Taylor Lecture 2020: Report
We were delighted to welcome Professor Jonathan Bolton to deliver the Taylor lecture on 18 February 2020, which was attended by more than 100 staff and students from across the languages and literatures represented by the faculty. Professor Bolton is Professor of Slavic Languages and Literatures at Harvard, and a specialist in 20th-century Czech literature and cultural history. His book Worlds of Dissent (Harvard University Press 2012) is widely considered the definitive account of the Czech dissident movement. While in Oxford, Prof. Bolton also conducted a translation workshop with undergraduate students of Czech, and a roundtable on late socialism with colleagues from the sub-faculty of Russian and other Slavonic languages.
His Taylor lecture, entitled ‘Pathways of the Political Novel in Eastern Europe’ proposed a path-breaking new perspective on the political novel, a notoriously difficult genre to define. Professor Bolton began and ended his lecture with an under-appreciated Czech work, Zdena Salivarová’s 1972 novel Honzlová (translated into English in 1973 as Summer in Prague). This novel’s subtle perspective on political activities and identities was contrasted to the two types of the political novel canonised by mid-20th-century American critics, which Bolton termed the novel of revolutionary ideologies, and the novel of state surveillance.
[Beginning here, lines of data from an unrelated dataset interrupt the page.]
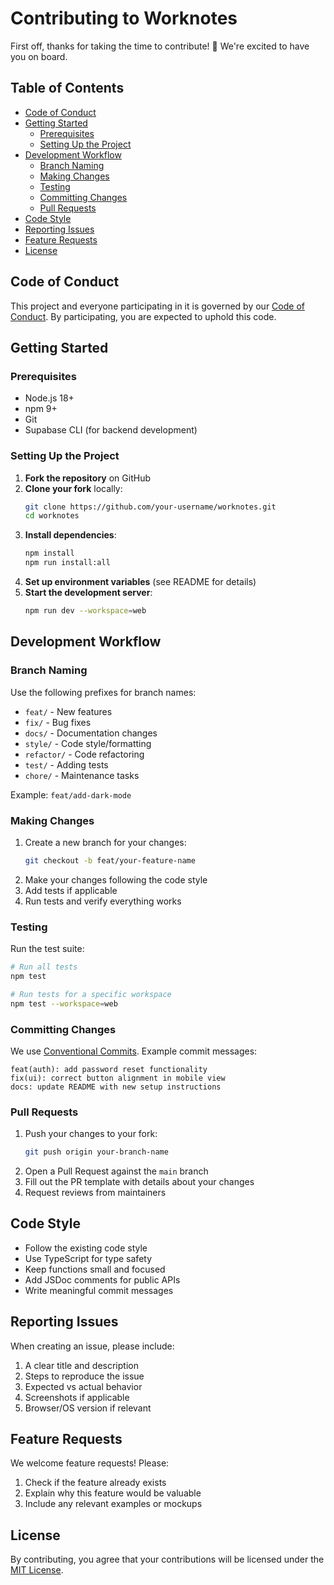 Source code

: # Contributing to Worknotes

First off, thanks for taking the time to contribute! 🎉 We're excited to have you on board.

## Table of Contents

- [Code of Conduct](#code-of-conduct)
- [Getting Started](#getting-started)
  - [Prerequisites](#prerequisites)
  - [Setting Up the Project](#setting-up-the-project)
- [Development Workflow](#development-workflow)
  - [Branch Naming](#branch-naming)
  - [Making Changes](#making-changes)
  - [Testing](#testing)
  - [Committing Changes](#committing-changes)
  - [Pull Requests](#pull-requests)
- [Code Style](#code-style)
- [Reporting Issues](#reporting-issues)
- [Feature Requests](#feature-requests)
- [License](#license)

## Code of Conduct

This project and everyone participating in it is governed by our [Code of Conduct](CODE_OF_CONDUCT.md). By participating, you are expected to uphold this code.

## Getting Started

### Prerequisites

- Node.js 18+
- npm 9+
- Git
- Supabase CLI (for backend development)

### Setting Up the Project

1. **Fork the repository** on GitHub
2. **Clone your fork** locally:
   ```bash
   git clone https://github.com/your-username/worknotes.git
   cd worknotes
   ```
3. **Install dependencies**:
   ```bash
   npm install
   npm run install:all
   ```
4. **Set up environment variables** (see README for details)
5. **Start the development server**:
   ```bash
   npm run dev --workspace=web
   ```

## Development Workflow

### Branch Naming

Use the following prefixes for branch names:

- `feat/` - New features
- `fix/` - Bug fixes
- `docs/` - Documentation changes
- `style/` - Code style/formatting
- `refactor/` - Code refactoring
- `test/` - Adding tests
- `chore/` - Maintenance tasks

Example: `feat/add-dark-mode`

### Making Changes

1. Create a new branch for your changes:
   ```bash
   git checkout -b feat/your-feature-name
   ```
2. Make your changes following the code style
3. Add tests if applicable
4. Run tests and verify everything works

### Testing

Run the test suite:

```bash
# Run all tests
npm test

# Run tests for a specific workspace
npm test --workspace=web
```

### Committing Changes

We use [Conventional Commits](https://www.conventionalcommits.org/). Example commit messages:

```
feat(auth): add password reset functionality
fix(ui): correct button alignment in mobile view
docs: update README with new setup instructions
```

### Pull Requests

1. Push your changes to your fork:
   ```bash
   git push origin your-branch-name
   ```
2. Open a Pull Request against the `main` branch
3. Fill out the PR template with details about your changes
4. Request reviews from maintainers

## Code Style

- Follow the existing code style
- Use TypeScript for type safety
- Keep functions small and focused
- Add JSDoc comments for public APIs
- Write meaningful commit messages

## Reporting Issues

When creating an issue, please include:

1. A clear title and description
2. Steps to reproduce the issue
3. Expected vs actual behavior
4. Screenshots if applicable
5. Browser/OS version if relevant

## Feature Requests

We welcome feature requests! Please:

1. Check if the feature already exists
2. Explain why this feature would be valuable
3. Include any relevant examples or mockups

## License

By contributing, you agree that your contributions will be licensed under the [MIT License](LICENSE).
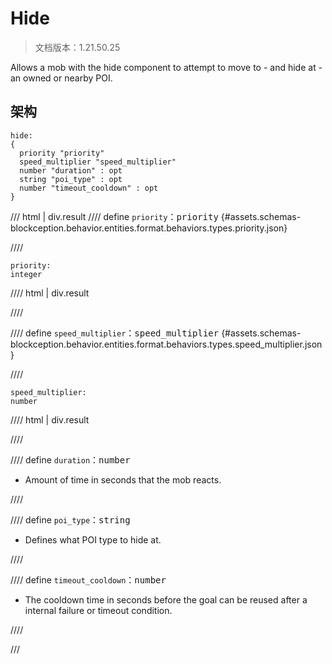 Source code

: # Hide

> 文档版本：1.21.50.25

Allows a mob with the hide component to attempt to move to - and hide at - an owned or nearby POI.

## 架构

```mcschema
hide:
{
  priority "priority"
  speed_multiplier "speed_multiplier"
  number "duration" : opt
  string "poi_type" : opt
  number "timeout_cooldown" : opt
}

```

/// html | div.result
//// define
`priority`：<samp>priority</samp> {#assets.schemas-blockception.behavior.entities.format.behaviors.types.priority.json}


////

```mcschema
priority:
integer

```

//// html | div.result

////



//// define
`speed_multiplier`：<samp>speed_multiplier</samp> {#assets.schemas-blockception.behavior.entities.format.behaviors.types.speed_multiplier.json}


////

```mcschema
speed_multiplier:
number

```

//// html | div.result

////



//// define
`duration`：<samp>number</samp>

- Amount of time in seconds that the mob reacts.


////


//// define
`poi_type`：<samp>string</samp>

- Defines what POI type to hide at.


////


//// define
`timeout_cooldown`：<samp>number</samp>

- The cooldown time in seconds before the goal can be reused after a internal failure or timeout condition.


////


///


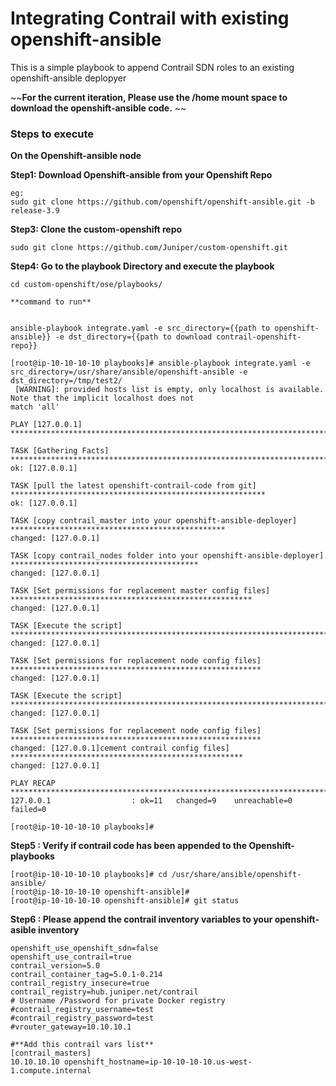 # Integrating Contrail with existing openshift-ansible

This is a simple playbook to append Contrail SDN roles to an existing openshift-ansible deplopyer

~~**For the current iteration, Please use the /home mount space to download the openshift-ansible code.** ~~


### Steps to execute 

**On the Openshift-ansible node**



**Step1: Download Openshift-ansible from your Openshift Repo**

```
eg:
sudo git clone https://github.com/openshift/openshift-ansible.git -b release-3.9
```


**Step3: Clone the custom-openshift repo** 
```
sudo git clone https://github.com/Juniper/custom-openshift.git
```
**Step4: Go to the playbook Directory and execute the playbook** 


```
cd custom-openshift/ose/playbooks/

**command to run**


ansible-playbook integrate.yaml -e src_directory={{path to openshift-ansible}} -e dst_directory={{path to download contrail-openshift-repo}}

[root@ip-10-10-10-10 playbooks]# ansible-playbook integrate.yaml -e src_directory=/usr/share/ansible/openshift-ansible -e dst_directory=/tmp/test2/
 [WARNING]: provided hosts list is empty, only localhost is available. Note that the implicit localhost does not
match 'all'

PLAY [127.0.0.1] ************************************************************************************************

TASK [Gathering Facts] ******************************************************************************************
ok: [127.0.0.1]

TASK [pull the latest openshift-contrail-code from git] *********************************************************
ok: [127.0.0.1]

TASK [copy contrail_master into your openshift-ansible-deployer] ************************************************
changed: [127.0.0.1]

TASK [copy contrail_nodes folder into your openshift-ansible-deployer] ******************************************
changed: [127.0.0.1]

TASK [Set permissions for replacement master config files] ******************************************************
changed: [127.0.0.1]

TASK [Execute the script] ***************************************************************************************
changed: [127.0.0.1]

TASK [Set permissions for replacement node config files] ********************************************************
changed: [127.0.0.1]

TASK [Execute the script] ***************************************************************************************
changed: [127.0.0.1]

TASK [Set permissions for replacement node config files] ********************************************************
changed: [127.0.0.1]cement contrail config files] ****************************************************
changed: [127.0.0.1]

PLAY RECAP ******************************************************************************************************
127.0.0.1                  : ok=11   changed=9    unreachable=0    failed=0   

[root@ip-10-10-10-10 playbooks]#
```

**Step5 : Verify if contrail code has been appended to the Openshift-playbooks**

```
[root@ip-10-10-10-10 playbooks]# cd /usr/share/ansible/openshift-ansible/
[root@ip-10-10-10-10 openshift-ansible]# 
[root@ip-10-10-10-10 openshift-ansible]# git status
```

**Step6 : Please append the contrail inventory variables to your openshift-asible inventory**
```
openshift_use_openshift_sdn=false
openshift_use_contrail=true
contrail_version=5.0
contrail_container_tag=5.0.1-0.214
contrail_registry_insecure=true
contrail_registry=hub.juniper.net/contrail
# Username /Password for private Docker registry
#contrail_registry_username=test
#contrail_registry_password=test
#vrouter_gateway=10.10.10.1

#**Add this contrail vars list**
[contrail_masters]
10.10.10.10 openshift_hostname=ip-10-10-10-10.us-west-1.compute.internal
```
The lecture fascinatingly charted the literary portrayal of the psychological impact of ideology from Dostoevsky’s The Possessed to the novels of Orwell, Koestler, Conrad and Solzhenitsyn. Shifting attention to later novels of state surveillance, it highlighted how writers such as Solzhenitsyn and Kundera had been mis-read through a narrowly political prism. Professor Bolton concluded with an encouragement to broaden our sense of how novels can be written and read politically.